As shown in the table below, the results are extremly good even for "large" values of $r$. $$\left( \begin{array}{ccc} r& \text{approximation} & \text{exact} \\ 0.005 & 0.214606 & 0.214606 \\ 0.010 & 0.269763 & 0.269763 \\ 0.015 & 0.308200 & 0.308200 \\ 0.020 & 0.338625 & 0.338625 \\ 0.025 & 0.364183 & 0.364183 \\ 0.030 & 0.386414 & 0.386414 \\ 0.035 & 0.406202 & 0.406202 \\ 0.040 & 0.424105 & 0.424105 \\ 0.045 & 0.440501 & 0.440501 \\ 0.050 & 0.455660 & 0.455660 \\ 0.055 & 0.469783 & 0.469783 \\ 0.060 & 0.483021 & 0.483021 \\ 0.065 & 0.495495 & 0.495495 \\ 0.070 & 0.507300 & 0.507300 \\ 0.075 & 0.518513 & 0.518513 \\ 0.080 & 0.529200 & 0.529200 \\ 0.085 & 0.539414 & 0.539414 \\ 0.090 & 0.549200 & 0.549200 \\ 0.095 & 0.558598 & 0.558597 \\ 0.100 & 0.567640 & 0.567639 \\ 0.105 & 0.576356 & 0.576355 \\ 0.110 & 0.584771 & 0.584770 \\ 0.115 & 0.592908 & 0.592907 \\ 0.120 & 0.600787 & 0.600786 \\ 0.125 & 0.608424 & 0.608423 \\ 0.130 & 0.615837 & 0.615836 \\ 0.135 & 0.623039 & 0.623038 \\ 0.140 & 0.630043 & 0.630041 \\ 0.145 & 0.636861 & 0.636859 \\ 0.150 & 0.643504 & 0.643501 \\ 0.155 & 0.649980 & 0.649977 \\ 0.160 & 0.656299 & 0.656296 \\ 0.165 & 0.662469 & 0.662465 \\ 0.170 & 0.668497 & 0.668493 \\ 0.175 & 0.674390 & 0.674386 \\ 0.180 & 0.680155 & 0.680150 \\ 0.185 & 0.685797 & 0.685792 \\ 0.190 & 0.691323 & 0.691317 \\ 0.195 & 0.696736 & 0.696729 \\ 0.200 & 0.702042 & 0.702035 \end{array} \right)$$
On
Using zwin's suggestion, using $t=\tan \left(\frac{x}{2}\right)$, $$\tan(x)-\sin(x)-r=0\implies r t^4+4 t^3-r=0$$ We can solve the quartic equation with radicals (ugly/monstreous solutions) and develop the valid one as Taylor series around $r=0$. Using $z=\sqrt[3]{2r}$, this leads to $$t=\frac{z}{2}-\frac{z^5}{96}+\frac{z^9}{1536}-\frac{35 z^{13}}{663552}+\frac{77 z^{17}}{15925248}+O\left(z^{21}\right)$$
Now, using $x=2 \tan ^{-1}(t)$ and repeating the expansion, we get
$$x=z-\frac{z^3}{12}-\frac{z^5}{120}+\frac{z^7}{336}+\frac{z^9}{2304}-\frac{5 z^{11}}{25344}-\frac{35 z^{13}}{1078272}+\frac{z^{15}}{61440}+\frac{385 z^{17}}{135364608}+O\left(z^{19}\right)$$
For $r=\frac 12$ that is to say $z=1$, the above expansion gives as an estimate $x=\frac{617563433269}{677499863040}\approx 0.911533$ while the "exact" solution would be $0.911531$.

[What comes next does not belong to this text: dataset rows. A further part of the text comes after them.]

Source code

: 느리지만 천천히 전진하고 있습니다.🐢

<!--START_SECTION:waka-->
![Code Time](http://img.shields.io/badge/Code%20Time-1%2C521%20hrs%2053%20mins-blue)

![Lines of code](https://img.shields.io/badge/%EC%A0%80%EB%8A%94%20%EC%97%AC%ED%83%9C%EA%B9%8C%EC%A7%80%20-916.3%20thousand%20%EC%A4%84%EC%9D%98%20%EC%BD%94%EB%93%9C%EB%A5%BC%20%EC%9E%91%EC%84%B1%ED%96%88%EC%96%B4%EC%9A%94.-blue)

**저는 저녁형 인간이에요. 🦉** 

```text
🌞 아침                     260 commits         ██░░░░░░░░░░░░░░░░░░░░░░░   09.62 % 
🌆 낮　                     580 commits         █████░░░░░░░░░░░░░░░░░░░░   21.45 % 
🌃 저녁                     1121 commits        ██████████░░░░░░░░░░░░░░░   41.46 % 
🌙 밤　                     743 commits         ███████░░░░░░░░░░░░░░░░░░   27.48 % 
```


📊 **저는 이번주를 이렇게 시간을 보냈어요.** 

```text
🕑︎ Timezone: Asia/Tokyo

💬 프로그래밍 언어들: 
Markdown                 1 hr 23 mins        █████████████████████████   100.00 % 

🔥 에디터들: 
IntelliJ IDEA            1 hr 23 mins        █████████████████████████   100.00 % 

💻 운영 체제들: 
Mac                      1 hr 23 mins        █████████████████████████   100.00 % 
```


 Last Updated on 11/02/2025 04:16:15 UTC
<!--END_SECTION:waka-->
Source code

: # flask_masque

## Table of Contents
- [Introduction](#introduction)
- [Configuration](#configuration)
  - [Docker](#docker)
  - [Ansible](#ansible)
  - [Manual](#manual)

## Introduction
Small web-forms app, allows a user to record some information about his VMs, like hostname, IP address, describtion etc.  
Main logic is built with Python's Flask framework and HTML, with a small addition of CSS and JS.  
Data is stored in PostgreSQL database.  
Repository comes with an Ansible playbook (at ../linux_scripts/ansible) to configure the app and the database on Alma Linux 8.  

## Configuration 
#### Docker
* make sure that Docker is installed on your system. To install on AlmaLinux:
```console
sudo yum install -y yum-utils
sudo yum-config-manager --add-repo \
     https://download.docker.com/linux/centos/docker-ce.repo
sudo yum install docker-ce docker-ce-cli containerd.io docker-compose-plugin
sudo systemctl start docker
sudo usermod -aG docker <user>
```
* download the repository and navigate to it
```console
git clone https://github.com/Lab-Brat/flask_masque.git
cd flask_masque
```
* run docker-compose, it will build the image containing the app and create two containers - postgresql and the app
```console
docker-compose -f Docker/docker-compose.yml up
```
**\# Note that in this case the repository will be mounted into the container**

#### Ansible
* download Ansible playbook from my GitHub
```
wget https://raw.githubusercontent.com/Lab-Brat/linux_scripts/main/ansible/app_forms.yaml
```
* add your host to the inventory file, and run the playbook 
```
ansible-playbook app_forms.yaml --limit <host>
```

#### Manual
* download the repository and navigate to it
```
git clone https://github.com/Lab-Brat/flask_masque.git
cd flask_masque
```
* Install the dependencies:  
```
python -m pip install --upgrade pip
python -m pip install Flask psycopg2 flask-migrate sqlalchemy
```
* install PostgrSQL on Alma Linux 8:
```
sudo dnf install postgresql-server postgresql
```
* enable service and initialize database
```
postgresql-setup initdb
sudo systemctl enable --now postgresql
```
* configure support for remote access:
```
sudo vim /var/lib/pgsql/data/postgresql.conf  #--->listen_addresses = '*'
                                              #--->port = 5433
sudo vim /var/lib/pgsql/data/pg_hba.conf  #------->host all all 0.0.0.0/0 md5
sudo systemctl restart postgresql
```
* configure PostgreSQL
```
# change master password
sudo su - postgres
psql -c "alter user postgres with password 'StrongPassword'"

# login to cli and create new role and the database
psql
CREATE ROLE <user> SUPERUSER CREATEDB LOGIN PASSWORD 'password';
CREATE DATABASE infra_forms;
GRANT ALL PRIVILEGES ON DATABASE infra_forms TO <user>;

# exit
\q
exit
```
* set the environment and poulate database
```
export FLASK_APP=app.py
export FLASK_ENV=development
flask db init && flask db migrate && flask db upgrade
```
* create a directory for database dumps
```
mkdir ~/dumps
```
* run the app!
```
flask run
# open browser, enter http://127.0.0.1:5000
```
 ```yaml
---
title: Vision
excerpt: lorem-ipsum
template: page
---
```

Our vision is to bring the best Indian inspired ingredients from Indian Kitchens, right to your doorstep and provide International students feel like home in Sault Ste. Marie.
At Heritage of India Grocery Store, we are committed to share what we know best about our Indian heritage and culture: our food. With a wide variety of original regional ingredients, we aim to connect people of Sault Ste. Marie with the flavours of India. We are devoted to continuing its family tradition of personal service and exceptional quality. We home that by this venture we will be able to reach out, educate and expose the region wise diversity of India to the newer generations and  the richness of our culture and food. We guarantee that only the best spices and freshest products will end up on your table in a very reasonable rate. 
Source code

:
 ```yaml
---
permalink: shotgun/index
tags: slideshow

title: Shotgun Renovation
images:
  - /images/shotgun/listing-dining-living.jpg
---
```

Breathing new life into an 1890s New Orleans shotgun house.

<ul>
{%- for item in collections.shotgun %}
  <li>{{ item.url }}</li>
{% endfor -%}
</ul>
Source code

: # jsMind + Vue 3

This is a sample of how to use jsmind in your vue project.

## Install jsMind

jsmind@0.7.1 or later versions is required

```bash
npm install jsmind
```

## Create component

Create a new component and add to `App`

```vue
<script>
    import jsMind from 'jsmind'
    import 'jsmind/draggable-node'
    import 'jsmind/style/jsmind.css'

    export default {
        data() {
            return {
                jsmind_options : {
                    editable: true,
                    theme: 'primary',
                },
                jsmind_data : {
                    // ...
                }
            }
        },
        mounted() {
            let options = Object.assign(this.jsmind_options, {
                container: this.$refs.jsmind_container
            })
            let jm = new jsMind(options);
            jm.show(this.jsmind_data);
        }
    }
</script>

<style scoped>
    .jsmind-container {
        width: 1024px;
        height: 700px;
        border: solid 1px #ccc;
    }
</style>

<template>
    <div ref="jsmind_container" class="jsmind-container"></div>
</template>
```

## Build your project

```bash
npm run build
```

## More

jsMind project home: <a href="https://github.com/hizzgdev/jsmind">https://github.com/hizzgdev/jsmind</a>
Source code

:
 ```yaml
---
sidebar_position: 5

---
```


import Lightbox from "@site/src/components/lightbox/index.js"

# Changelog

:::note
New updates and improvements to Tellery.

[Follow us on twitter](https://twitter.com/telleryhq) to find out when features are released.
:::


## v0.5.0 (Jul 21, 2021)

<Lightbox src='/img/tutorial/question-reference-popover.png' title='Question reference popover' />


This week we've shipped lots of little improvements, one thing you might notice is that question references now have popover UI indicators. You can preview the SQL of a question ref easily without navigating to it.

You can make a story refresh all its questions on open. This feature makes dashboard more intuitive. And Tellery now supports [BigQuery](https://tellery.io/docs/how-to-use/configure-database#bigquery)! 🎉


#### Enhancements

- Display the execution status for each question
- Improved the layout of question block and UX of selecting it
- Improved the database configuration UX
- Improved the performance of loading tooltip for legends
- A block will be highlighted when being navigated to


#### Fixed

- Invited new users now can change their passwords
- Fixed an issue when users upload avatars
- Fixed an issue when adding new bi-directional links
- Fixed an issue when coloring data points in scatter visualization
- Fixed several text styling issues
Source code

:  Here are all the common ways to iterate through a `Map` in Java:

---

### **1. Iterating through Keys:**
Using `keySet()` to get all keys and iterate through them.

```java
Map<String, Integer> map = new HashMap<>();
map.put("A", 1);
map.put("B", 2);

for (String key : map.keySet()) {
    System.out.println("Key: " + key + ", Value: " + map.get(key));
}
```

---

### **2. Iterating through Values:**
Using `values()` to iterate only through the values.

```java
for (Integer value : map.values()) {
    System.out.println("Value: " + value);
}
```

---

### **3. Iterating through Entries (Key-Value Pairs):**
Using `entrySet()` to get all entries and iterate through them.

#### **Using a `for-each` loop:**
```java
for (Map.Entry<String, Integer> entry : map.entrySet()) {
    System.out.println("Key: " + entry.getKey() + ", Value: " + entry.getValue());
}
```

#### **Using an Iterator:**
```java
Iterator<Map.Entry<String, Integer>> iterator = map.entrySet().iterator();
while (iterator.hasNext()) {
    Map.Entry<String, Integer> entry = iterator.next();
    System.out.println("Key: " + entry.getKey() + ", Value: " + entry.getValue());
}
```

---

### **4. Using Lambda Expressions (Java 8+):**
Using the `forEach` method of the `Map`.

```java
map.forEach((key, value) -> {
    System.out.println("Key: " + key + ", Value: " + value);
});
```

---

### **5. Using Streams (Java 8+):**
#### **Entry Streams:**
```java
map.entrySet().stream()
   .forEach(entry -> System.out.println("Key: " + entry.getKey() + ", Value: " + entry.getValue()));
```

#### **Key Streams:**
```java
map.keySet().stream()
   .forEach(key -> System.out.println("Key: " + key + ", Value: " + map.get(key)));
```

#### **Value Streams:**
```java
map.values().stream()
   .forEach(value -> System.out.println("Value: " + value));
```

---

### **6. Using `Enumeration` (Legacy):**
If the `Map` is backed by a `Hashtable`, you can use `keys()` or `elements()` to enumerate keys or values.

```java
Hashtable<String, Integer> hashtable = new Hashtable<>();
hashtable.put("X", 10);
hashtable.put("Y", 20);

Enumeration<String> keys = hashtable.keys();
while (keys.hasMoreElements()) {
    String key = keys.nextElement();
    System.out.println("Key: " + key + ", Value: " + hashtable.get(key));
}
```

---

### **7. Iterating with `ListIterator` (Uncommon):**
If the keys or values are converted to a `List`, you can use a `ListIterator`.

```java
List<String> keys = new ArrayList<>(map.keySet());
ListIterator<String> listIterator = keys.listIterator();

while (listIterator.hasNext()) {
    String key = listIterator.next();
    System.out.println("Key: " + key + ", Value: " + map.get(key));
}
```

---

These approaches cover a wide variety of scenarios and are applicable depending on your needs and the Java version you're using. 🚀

For $r=\frac 1{100}$, this would lead to the approximation $$x=0.269763141387359251$$ while the "exact" solution would be $$x=0.269763141387359224$$
It $\sin(\theta) = x \in (0,\pi/2)$, $\tan(\theta) = x/\sqrt{1-x^2}$. The equation $\tan(\theta) - \sin(\theta) = r$ then implies $${x}^{4}+2\,r{x}^{3}+{r}^{2}{x}^{2}-2\,rx-{r}^{2} = 0$$ For $r = 1/100$ this is irreducible. It does have closed-form solutions in terms of radicals, but they are not pleasant. Numerical methods can be used.